**Exercise requirements:**
Repeat every entry word for word, but leave the images out of your copy.

**Saved data entries:**
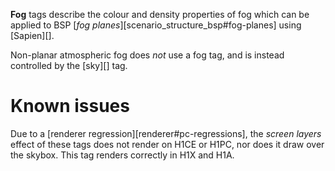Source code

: **Fog** tags describe the colour and density properties of fog which can be applied to BSP [_fog planes_][scenario_structure_bsp#fog-planes] using [Sapien][].

Non-planar atmospheric fog does _not_ use a fog tag, and is instead controlled by the [sky][] tag.

# Known issues
Due to a [renderer regression][renderer#pc-regressions], the _screen layers_ effect of these tags does not render on H1CE or H1PC, nor does it draw over the skybox. This tag renders correctly in H1X and H1A.
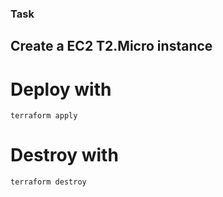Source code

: ### Task

## Create a EC2 T2.Micro instance

# Deploy with

`terraform apply`

# Destroy with

`terraform destroy`
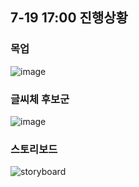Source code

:## 7-19 17:00 진행상황

### 목업
![image](/uploads/a316f490e61b2370d7dea992ff8fea45/image.png)

### 글씨체 후보군
![image](/uploads/425a543b109d5769ad6e3078cb04059d/image.png)


### 스토리보드
![storyboard](/uploads/be4cf4475ddee0e6fca117bf07f43bc3/storyboard.PNG)
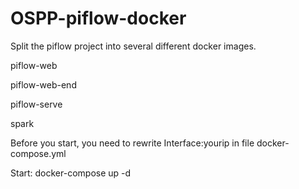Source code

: # OSPP-piflow-docker
Split the piflow project into several different docker images.

piflow-web

piflow-web-end

piflow-serve

spark

Before you start, you need to rewrite Interface:yourip  in file docker-compose.yml

Start:
docker-compose up -d
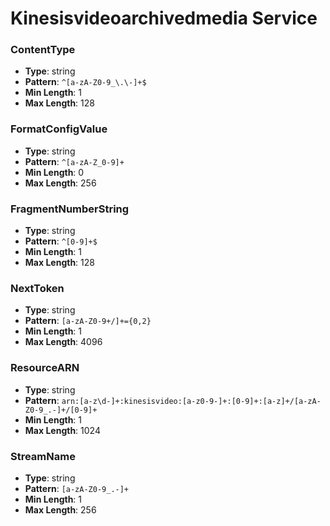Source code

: # Kinesisvideoarchivedmedia Service

### ContentType
- **Type**: string
- **Pattern**: `^[a-zA-Z0-9_\.\-]+$`
- **Min Length**: 1
- **Max Length**: 128

### FormatConfigValue
- **Type**: string
- **Pattern**: `^[a-zA-Z_0-9]+`
- **Min Length**: 0
- **Max Length**: 256

### FragmentNumberString
- **Type**: string
- **Pattern**: `^[0-9]+$`
- **Min Length**: 1
- **Max Length**: 128

### NextToken
- **Type**: string
- **Pattern**: `[a-zA-Z0-9+/]+={0,2}`
- **Min Length**: 1
- **Max Length**: 4096

### ResourceARN
- **Type**: string
- **Pattern**: `arn:[a-z\d-]+:kinesisvideo:[a-z0-9-]+:[0-9]+:[a-z]+/[a-zA-Z0-9_.-]+/[0-9]+`
- **Min Length**: 1
- **Max Length**: 1024

### StreamName
- **Type**: string
- **Pattern**: `[a-zA-Z0-9_.-]+`
- **Min Length**: 1
- **Max Length**: 256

**Result below:**
Source code

: **Fog** tags describe the colour and density properties of fog which can be applied to BSP [_fog planes_][scenario_structure_bsp#fog-planes] using [Sapien][].

Non-planar atmospheric fog does _not_ use a fog tag, and is instead controlled by the [sky][] tag.

# Known issues
Due to a [renderer regression][renderer#pc-regressions], the _screen layers_ effect of these tags does not render on H1CE or H1PC, nor does it draw over the skybox. This tag renders correctly in H1X and H1A.
Source code

: ### Task

## Create a EC2 T2.Micro instance

# Deploy with

`terraform apply`

# Destroy with

`terraform destroy`
Source code

:## 7-19 17:00 진행상황

### 목업
![image](/uploads/a316f490e61b2370d7dea992ff8fea45/image.png)

### 글씨체 후보군
![image](/uploads/425a543b109d5769ad6e3078cb04059d/image.png)


### 스토리보드
![storyboard](/uploads/be4cf4475ddee0e6fca117bf07f43bc3/storyboard.PNG)
Source code

: # OSPP-piflow-docker
Split the piflow project into several different docker images.

piflow-web

piflow-web-end

piflow-serve

spark

Before you start, you need to rewrite Interface:yourip  in file docker-compose.yml

Start:
docker-compose up -d
Source code

: # Kinesisvideoarchivedmedia Service

### ContentType
- **Type**: string
- **Pattern**: `^[a-zA-Z0-9_\.\-]+$`
- **Min Length**: 1
- **Max Length**: 128

### FormatConfigValue
- **Type**: string
- **Pattern**: `^[a-zA-Z_0-9]+`
- **Min Length**: 0
- **Max Length**: 256

### FragmentNumberString
- **Type**: string
- **Pattern**: `^[0-9]+$`
- **Min Length**: 1
- **Max Length**: 128

### NextToken
- **Type**: string
- **Pattern**: `[a-zA-Z0-9+/]+={0,2}`
- **Min Length**: 1
- **Max Length**: 4096

### ResourceARN
- **Type**: string
- **Pattern**: `arn:[a-z\d-]+:kinesisvideo:[a-z0-9-]+:[0-9]+:[a-z]+/[a-zA-Z0-9_.-]+/[0-9]+`
- **Min Length**: 1
- **Max Length**: 1024

### StreamName
- **Type**: string
- **Pattern**: `[a-zA-Z0-9_.-]+`
- **Min Length**: 1
- **Max Length**: 256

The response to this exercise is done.